Entre temps, le vice-président de la Chambre basse  Freddie Mahazoasy a décidé de procéder à prendre l’avis de tous les députés présents. A travers un vote à main levée, la majorité des élus ont accepté que les membres du gouvernement restent. C’est à ce moment-là que les députés issus des parti TIM et Mapar,  à l’instar de Christine Razanamahasoa, Tinoka Roberto, Djaosera Irénée, Volahaingo Marie Thérèse et Jocelyne Rahelihanta ont inventé d’autres excuses, il s’agit de faire entrer les journalistes dans la salle. Alors que les autres membres de la Chambre basse ont adopté qu’il s’agit d’une séance à huis clos.

L’ambiance devient plus que tendue, certains députés sont pour la présence des journalistes tandis que d’autres sont contre. De vives altercations s’en sont suivies. Sur la demande de Freddie Mahazoasy, président de la séance, les forces de l’ordre ont intervenu pour faire sortir les journalistes. Ce qui a une fois de plus envenimé la situation.

Et l’histoire aurait dû s’arrêter là si la députée Norovelomampionona Rabetafika Roberthine n’a pas eu la maladresse de se plaindre de la chaleur et des aisselles qui sentent mauvais.
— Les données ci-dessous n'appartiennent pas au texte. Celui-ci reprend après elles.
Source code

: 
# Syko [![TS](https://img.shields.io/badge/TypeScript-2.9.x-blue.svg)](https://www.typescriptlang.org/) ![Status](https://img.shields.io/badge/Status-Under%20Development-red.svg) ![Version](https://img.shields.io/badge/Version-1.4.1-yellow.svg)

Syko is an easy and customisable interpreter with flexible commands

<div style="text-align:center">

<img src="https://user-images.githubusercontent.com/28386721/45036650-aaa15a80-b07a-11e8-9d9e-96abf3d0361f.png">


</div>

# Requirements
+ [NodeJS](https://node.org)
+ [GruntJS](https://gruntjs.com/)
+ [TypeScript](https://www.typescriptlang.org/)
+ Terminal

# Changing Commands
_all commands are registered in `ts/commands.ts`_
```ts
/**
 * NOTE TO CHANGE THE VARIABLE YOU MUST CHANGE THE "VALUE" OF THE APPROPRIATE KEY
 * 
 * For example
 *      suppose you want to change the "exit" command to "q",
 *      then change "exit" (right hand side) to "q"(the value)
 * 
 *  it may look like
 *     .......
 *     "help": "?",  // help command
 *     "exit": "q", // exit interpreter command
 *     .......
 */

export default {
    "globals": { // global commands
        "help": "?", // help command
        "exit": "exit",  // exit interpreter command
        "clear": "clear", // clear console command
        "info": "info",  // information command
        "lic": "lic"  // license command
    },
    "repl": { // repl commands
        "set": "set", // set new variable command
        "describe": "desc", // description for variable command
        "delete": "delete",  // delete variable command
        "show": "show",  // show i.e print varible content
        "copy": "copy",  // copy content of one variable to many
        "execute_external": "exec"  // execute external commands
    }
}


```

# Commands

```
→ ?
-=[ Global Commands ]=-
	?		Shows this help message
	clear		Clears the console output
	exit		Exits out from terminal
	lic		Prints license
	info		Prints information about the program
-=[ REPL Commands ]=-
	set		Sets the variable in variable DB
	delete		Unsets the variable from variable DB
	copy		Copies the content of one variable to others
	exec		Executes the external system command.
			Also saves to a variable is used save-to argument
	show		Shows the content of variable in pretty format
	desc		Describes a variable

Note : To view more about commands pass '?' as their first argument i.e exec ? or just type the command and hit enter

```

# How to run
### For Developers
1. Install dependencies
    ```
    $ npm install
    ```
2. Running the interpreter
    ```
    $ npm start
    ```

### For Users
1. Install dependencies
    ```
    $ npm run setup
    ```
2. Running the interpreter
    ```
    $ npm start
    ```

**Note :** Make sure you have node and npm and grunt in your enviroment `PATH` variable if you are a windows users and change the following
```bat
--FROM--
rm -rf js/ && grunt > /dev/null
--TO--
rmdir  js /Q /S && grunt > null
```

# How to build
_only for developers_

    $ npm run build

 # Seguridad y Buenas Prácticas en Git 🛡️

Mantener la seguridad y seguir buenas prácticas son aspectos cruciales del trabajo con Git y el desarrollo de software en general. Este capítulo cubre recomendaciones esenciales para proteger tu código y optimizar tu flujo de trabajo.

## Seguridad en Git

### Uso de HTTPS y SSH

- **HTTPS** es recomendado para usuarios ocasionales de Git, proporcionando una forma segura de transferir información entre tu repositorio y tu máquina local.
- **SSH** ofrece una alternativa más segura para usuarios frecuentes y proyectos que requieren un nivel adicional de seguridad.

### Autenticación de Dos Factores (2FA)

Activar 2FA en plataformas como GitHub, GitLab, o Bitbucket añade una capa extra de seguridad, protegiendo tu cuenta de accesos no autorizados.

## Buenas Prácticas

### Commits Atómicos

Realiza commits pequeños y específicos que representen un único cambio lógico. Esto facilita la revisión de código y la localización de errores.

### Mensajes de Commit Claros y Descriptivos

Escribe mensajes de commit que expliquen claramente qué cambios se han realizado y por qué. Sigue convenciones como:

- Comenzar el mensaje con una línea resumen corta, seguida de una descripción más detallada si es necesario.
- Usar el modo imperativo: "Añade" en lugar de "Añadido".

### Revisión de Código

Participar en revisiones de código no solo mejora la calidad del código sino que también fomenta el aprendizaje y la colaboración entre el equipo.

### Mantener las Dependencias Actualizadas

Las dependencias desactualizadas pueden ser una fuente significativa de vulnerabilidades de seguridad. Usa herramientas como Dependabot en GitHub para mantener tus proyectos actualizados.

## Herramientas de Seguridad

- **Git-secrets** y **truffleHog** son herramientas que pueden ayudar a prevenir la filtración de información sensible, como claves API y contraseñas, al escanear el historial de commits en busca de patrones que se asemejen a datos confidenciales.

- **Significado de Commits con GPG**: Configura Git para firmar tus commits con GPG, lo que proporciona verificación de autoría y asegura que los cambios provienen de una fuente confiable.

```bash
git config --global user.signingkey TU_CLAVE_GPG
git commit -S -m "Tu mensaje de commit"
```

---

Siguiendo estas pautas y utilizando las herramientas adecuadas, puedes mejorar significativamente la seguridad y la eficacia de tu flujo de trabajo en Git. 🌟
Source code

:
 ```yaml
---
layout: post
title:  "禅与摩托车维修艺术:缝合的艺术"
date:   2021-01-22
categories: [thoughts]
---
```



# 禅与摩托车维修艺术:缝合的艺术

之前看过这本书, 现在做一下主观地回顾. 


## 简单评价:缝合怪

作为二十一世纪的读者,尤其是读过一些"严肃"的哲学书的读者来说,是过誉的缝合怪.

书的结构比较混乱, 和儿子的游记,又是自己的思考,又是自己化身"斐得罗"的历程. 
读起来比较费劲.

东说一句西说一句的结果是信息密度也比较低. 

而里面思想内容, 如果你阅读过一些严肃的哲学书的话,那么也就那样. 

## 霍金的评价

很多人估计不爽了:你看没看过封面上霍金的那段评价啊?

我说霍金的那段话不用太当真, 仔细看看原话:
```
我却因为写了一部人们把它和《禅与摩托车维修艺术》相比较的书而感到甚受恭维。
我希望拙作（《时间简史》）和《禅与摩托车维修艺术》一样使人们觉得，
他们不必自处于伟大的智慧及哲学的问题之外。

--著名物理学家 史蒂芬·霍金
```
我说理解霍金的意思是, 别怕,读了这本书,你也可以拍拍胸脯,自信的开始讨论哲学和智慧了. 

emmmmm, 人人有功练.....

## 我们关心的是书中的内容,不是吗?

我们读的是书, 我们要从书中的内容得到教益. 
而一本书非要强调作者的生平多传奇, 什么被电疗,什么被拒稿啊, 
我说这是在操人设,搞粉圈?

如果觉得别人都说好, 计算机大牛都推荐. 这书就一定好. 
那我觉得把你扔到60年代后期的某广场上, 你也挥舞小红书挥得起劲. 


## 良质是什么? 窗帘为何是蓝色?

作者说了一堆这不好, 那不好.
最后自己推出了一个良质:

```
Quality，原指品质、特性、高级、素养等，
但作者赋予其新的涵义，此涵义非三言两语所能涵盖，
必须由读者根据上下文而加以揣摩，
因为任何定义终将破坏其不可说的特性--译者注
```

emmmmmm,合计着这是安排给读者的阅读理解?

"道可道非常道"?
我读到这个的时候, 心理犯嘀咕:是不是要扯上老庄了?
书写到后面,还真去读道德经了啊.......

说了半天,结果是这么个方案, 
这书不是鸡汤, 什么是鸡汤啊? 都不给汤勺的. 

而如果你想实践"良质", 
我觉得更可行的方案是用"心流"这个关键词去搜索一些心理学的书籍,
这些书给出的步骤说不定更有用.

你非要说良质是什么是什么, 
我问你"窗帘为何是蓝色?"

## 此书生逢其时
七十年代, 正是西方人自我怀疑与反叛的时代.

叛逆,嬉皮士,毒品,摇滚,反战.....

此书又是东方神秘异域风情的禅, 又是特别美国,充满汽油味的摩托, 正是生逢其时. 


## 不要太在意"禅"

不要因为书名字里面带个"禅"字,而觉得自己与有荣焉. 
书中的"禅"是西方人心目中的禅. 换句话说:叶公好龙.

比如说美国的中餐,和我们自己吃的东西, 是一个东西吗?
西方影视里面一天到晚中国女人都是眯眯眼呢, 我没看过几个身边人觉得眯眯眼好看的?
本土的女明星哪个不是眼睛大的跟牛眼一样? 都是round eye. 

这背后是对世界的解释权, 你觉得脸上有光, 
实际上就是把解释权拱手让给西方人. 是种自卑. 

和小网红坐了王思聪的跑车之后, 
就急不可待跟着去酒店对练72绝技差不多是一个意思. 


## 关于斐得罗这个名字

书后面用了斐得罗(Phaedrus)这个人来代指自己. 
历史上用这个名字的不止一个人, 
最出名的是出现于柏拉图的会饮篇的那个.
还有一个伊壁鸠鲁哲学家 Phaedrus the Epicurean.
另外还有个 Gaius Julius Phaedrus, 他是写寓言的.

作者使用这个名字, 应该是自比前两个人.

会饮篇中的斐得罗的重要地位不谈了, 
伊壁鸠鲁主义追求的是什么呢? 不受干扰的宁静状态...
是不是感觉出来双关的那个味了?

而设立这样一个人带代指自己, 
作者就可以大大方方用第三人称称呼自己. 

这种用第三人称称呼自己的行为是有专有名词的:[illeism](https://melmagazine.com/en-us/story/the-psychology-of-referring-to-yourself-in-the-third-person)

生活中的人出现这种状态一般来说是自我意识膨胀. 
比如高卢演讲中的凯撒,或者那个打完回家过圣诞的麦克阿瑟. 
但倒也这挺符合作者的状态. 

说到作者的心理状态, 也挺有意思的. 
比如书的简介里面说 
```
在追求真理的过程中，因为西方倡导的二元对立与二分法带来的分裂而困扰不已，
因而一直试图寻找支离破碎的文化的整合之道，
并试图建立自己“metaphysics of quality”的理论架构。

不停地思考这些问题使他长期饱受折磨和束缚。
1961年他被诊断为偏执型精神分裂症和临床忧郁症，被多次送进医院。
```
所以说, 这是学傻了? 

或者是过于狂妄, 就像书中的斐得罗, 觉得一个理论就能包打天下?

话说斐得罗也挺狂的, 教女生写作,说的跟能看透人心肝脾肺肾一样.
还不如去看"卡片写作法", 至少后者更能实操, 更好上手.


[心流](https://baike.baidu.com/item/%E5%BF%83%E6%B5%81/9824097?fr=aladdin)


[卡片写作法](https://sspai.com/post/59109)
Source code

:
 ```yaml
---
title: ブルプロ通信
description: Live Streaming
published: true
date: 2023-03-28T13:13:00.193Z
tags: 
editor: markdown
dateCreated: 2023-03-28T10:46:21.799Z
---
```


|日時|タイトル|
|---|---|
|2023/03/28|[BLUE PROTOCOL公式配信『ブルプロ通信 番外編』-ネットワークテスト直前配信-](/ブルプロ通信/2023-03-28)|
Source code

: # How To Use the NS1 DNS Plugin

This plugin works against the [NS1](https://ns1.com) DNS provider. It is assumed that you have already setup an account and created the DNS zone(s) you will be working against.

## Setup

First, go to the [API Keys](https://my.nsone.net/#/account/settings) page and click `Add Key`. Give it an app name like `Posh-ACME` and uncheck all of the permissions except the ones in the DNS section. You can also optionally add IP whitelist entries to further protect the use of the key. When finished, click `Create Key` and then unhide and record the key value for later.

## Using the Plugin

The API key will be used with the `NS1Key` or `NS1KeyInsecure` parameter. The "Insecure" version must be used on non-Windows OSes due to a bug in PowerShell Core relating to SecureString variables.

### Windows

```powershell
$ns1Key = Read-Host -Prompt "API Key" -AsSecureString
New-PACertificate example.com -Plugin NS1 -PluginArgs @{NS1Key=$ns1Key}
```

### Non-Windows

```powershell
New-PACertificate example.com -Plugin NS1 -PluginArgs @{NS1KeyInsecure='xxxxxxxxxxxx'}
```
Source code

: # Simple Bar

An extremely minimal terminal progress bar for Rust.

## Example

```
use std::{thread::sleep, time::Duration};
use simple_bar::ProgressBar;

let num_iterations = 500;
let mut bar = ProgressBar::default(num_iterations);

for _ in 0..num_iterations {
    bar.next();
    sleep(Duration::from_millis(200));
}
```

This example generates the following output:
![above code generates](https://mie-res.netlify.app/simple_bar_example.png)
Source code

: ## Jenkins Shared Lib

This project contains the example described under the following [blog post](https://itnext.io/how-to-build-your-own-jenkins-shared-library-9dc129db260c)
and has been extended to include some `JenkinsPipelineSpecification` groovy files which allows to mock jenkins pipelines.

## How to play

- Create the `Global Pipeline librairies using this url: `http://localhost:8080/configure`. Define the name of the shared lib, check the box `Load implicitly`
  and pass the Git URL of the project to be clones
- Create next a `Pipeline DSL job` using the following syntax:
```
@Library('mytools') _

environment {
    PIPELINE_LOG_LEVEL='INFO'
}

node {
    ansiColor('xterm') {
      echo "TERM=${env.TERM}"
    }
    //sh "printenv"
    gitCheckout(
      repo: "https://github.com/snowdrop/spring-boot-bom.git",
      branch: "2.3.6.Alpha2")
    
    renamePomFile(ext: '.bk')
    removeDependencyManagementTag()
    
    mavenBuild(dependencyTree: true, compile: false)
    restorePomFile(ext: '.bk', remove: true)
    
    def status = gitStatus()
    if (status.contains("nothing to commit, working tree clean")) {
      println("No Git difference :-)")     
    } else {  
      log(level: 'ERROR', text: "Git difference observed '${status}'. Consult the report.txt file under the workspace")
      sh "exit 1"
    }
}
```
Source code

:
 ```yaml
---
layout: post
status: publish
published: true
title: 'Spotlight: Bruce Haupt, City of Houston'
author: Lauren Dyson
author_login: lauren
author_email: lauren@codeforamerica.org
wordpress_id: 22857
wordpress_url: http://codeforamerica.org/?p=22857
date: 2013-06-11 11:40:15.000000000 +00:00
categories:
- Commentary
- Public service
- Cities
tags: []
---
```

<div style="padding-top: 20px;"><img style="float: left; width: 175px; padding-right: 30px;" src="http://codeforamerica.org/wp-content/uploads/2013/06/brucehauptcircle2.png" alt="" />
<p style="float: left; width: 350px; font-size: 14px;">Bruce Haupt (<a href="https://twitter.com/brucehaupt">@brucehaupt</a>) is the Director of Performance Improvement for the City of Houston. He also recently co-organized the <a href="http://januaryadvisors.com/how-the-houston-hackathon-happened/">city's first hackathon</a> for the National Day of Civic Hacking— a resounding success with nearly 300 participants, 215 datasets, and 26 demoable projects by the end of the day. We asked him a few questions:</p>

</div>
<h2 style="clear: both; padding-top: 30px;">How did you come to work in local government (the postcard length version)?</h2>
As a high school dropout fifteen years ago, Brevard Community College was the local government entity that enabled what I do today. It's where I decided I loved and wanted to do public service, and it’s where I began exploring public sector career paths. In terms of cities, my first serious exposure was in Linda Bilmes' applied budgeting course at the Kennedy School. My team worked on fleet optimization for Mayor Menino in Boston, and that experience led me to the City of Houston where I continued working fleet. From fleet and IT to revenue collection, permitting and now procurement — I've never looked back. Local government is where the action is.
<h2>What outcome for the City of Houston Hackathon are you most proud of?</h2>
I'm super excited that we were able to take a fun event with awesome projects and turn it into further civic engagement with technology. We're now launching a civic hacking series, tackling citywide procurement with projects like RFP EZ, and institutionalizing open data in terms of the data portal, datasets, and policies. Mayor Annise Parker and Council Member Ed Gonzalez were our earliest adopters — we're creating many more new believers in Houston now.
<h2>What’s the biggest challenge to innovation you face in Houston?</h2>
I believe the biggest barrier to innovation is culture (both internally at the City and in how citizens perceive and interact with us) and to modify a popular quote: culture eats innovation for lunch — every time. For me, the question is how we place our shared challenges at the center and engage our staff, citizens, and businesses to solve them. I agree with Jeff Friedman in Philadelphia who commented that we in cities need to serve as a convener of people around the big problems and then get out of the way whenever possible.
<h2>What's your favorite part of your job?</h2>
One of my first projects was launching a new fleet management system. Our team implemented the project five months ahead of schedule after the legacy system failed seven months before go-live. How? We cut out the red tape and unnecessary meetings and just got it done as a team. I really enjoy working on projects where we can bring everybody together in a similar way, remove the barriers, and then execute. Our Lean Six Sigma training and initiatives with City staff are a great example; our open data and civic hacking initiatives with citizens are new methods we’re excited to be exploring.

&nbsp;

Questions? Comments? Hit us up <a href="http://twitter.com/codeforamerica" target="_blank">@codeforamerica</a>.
Elle n’a désigné personne mais l’assistance a tout de suite interprété qu’elle accusait les journalistes qui s’amassaient devant la porte d’entrée. Le ton montait encore plus après ces phrases accusatrices paraissant anodines mais lourdes de sens.

Finalement, la séance a été suspendue et n’est reprise que vers 16 heures. Le Chef du gouvernement assisté par ses ministres a pu présenter le projet de lois sur les élections présidentielles et législatives dans le calme en présence des  journalistes. Où est donc le problème ?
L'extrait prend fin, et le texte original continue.